:: WHAT IS NEEDED ::
Restate word for word the lines of the records below, starting at the line that contains "It will redirect" and ending at the line that contains "The app should now be working as intended", with both of those lines included and nothing else.

[Start of section]

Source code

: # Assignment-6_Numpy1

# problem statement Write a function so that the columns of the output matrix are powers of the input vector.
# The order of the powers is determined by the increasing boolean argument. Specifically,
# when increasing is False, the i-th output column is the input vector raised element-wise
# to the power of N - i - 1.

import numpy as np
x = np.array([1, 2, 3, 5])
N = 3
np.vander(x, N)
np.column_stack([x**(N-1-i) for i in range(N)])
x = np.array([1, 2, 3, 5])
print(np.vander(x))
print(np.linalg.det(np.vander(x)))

[End of section]
[Start of section]

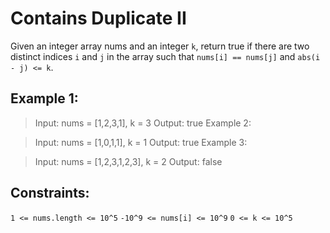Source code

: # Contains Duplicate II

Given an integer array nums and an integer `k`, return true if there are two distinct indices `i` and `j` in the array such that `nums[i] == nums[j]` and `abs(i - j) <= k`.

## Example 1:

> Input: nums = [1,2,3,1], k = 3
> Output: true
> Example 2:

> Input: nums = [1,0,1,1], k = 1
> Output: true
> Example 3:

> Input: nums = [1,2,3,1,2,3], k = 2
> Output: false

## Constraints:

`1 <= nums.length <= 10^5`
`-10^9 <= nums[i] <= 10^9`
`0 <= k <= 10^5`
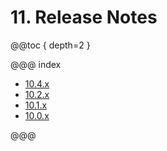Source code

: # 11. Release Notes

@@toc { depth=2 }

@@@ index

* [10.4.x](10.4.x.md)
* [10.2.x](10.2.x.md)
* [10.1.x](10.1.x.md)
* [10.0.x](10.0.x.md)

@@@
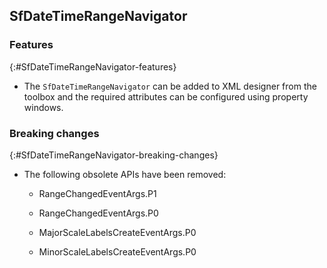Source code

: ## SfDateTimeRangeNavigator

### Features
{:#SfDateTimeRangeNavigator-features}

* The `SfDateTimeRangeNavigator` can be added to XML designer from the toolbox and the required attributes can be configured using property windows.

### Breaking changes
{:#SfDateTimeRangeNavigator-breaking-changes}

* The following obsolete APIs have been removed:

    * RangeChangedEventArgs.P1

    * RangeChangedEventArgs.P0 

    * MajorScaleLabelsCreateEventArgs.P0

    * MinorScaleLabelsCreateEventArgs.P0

[End of section]
[Start of section]

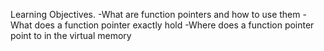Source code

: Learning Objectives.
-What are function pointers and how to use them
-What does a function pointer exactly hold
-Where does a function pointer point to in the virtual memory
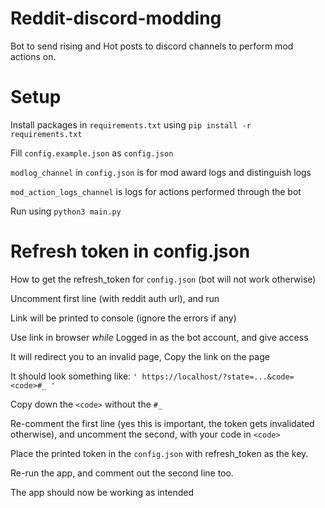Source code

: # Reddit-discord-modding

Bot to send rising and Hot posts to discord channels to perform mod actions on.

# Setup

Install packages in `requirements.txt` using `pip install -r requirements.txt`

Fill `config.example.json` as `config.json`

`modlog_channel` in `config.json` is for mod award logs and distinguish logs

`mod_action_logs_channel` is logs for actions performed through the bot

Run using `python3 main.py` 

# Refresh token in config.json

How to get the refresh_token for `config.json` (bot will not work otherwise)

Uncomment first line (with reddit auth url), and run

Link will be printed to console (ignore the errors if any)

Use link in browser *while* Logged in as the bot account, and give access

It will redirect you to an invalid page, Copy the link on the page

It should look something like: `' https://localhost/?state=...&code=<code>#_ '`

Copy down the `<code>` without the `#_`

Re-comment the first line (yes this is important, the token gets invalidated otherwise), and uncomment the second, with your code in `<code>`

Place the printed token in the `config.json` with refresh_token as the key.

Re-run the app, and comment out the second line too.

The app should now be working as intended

[End of section]

:: OUTPUT FOR THIS EXERCISE ::
It will redirect you to an invalid page, Copy the link on the page

It should look something like: `' https://localhost/?state=...&code=<code>#_ '`

Copy down the `<code>` without the `#_`

Re-comment the first line (yes this is important, the token gets invalidated otherwise), and uncomment the second, with your code in `<code>`

Place the printed token in the `config.json` with refresh_token as the key.

Re-run the app, and comment out the second line too.

The app should now be working as intended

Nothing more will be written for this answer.